Wav2Vec2Model

class torchaudio.models.Wav2Vec2Model(feature_extractor: Module, encoder: Module, aux: Optional[Module] = None)[source]

Acoustic model used in wav2vec 2.0 [Baevski et al., 2020].

Note

To build the model, please use one of the factory functions.

Methods

Wav2Vec2Model.forward(waveforms: Tensor, lengths: Optional[Tensor] = None) → Tuple[Tensor, Optional[Tensor]][source]

Compute the sequence of probability distribution over labels.

Parameters:

waveforms (Tensor) – Audio tensor of shape (batch, frames).
lengths (Tensor or None, optional) – Indicates the valid length of each audio in the batch. Shape: (batch, ). When the waveforms contains audios with different durations, by providing lengths argument, the model will compute the corresponding valid output lengths and apply proper mask in transformer attention layer. If None, it is assumed that all the audio in waveforms have valid length. Default: None.

Returns:

Tensor: The sequences of probability distribution (in logit) over labels. Shape: (batch, frames, num labels).
Tensor or None: If lengths argument was provided, a Tensor of shape (batch, ) is returned. It indicates the valid length in time axis of the output Tensor.

Return type:

(Tensor, Optional[Tensor])

Wav2Vec2Model.extract_features(waveforms: Tensor, lengths: Optional[Tensor] = None, num_layers: Optional[int] = None) → Tuple[List[Tensor], Optional[Tensor]][source]
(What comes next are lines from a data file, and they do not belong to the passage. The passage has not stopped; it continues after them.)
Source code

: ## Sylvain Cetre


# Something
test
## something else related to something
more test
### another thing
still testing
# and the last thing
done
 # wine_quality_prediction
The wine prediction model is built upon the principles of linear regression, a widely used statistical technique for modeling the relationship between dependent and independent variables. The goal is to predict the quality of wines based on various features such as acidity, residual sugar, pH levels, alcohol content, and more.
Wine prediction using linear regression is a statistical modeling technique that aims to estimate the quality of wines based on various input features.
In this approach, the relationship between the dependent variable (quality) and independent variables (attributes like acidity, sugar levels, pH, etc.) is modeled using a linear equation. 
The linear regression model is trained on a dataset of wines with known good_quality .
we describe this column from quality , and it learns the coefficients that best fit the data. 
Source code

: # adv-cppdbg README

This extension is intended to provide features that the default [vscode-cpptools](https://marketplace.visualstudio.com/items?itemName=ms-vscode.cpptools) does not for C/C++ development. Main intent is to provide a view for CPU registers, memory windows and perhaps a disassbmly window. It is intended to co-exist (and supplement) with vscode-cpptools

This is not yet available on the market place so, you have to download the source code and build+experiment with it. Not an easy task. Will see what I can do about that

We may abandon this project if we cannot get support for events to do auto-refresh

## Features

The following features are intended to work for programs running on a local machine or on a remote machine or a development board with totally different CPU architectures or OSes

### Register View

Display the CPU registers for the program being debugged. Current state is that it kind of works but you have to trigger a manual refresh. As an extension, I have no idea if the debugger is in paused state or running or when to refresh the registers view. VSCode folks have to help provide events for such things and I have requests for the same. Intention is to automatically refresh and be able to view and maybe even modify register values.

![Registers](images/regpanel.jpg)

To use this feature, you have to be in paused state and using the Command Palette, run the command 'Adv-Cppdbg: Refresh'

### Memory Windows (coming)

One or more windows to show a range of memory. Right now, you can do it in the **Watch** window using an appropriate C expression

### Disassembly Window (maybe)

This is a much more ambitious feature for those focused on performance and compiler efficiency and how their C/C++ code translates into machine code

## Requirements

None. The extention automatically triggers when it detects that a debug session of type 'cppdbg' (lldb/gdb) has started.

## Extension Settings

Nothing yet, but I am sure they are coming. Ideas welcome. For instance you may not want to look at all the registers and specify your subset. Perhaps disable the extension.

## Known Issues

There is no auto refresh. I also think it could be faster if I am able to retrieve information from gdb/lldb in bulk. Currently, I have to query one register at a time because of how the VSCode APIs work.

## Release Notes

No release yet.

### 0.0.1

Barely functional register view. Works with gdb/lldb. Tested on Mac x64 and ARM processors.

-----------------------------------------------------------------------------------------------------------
Extract feature vectors from raw waveforms

This returns the list of outputs from the intermediate layers of transformer block in encoder.

Parameters:

waveforms (Tensor) – Audio tensor of shape (batch, frames).
lengths (Tensor or None, optional) – Indicates the valid length of each audio in the batch. Shape: (batch, ). When the waveforms contains audios with different durations, by providing lengths argument, the model will compute the corresponding valid output lengths and apply proper mask in transformer attention layer. If None, it is assumed that the entire audio waveform length is valid.
num_layers (int or None, optional) – If given, limit the number of intermediate layers to go through. Providing 1 will stop the computation after going through one intermediate layers. If not given, the outputs from all the intermediate layers are returned.

Returns:

List of Tensors: Features from requested layers. Each Tensor is of shape: (batch, time frame, feature dimension)
Tensor or None: If lengths argument was provided, a Tensor of shape (batch, ) is returned. It indicates the valid length in time axis of each feature Tensor.

Return type:

(List[Tensor], Optional[Tensor])

`wav2vec2_model`	Builds custom `Wav2Vec2Model`.
`wav2vec2_base`	Builds "base" `Wav2Vec2Model` from wav2vec 2.0 [Baevski et al., 2020]
`wav2vec2_large`	Builds "large" `Wav2Vec2Model` from wav2vec 2.0 [Baevski et al., 2020]
`wav2vec2_large_lv60k`	Builds "large lv-60k" `Wav2Vec2Model` from wav2vec 2.0 [Baevski et al., 2020]
`hubert_base`	Builds "base" `HuBERT` from HuBERT [Hsu et al., 2021]
`hubert_large`	Builds "large" `HuBERT` from HuBERT [Hsu et al., 2021]
`hubert_xlarge`	Builds "extra large" `HuBERT` from HuBERT [Hsu et al., 2021]

`import_fairseq_model`	Builds `Wav2Vec2Model` from the corresponding model object of fairseq.
`import_huggingface_model`	Builds `Wav2Vec2Model` from the corresponding model object of Transformers.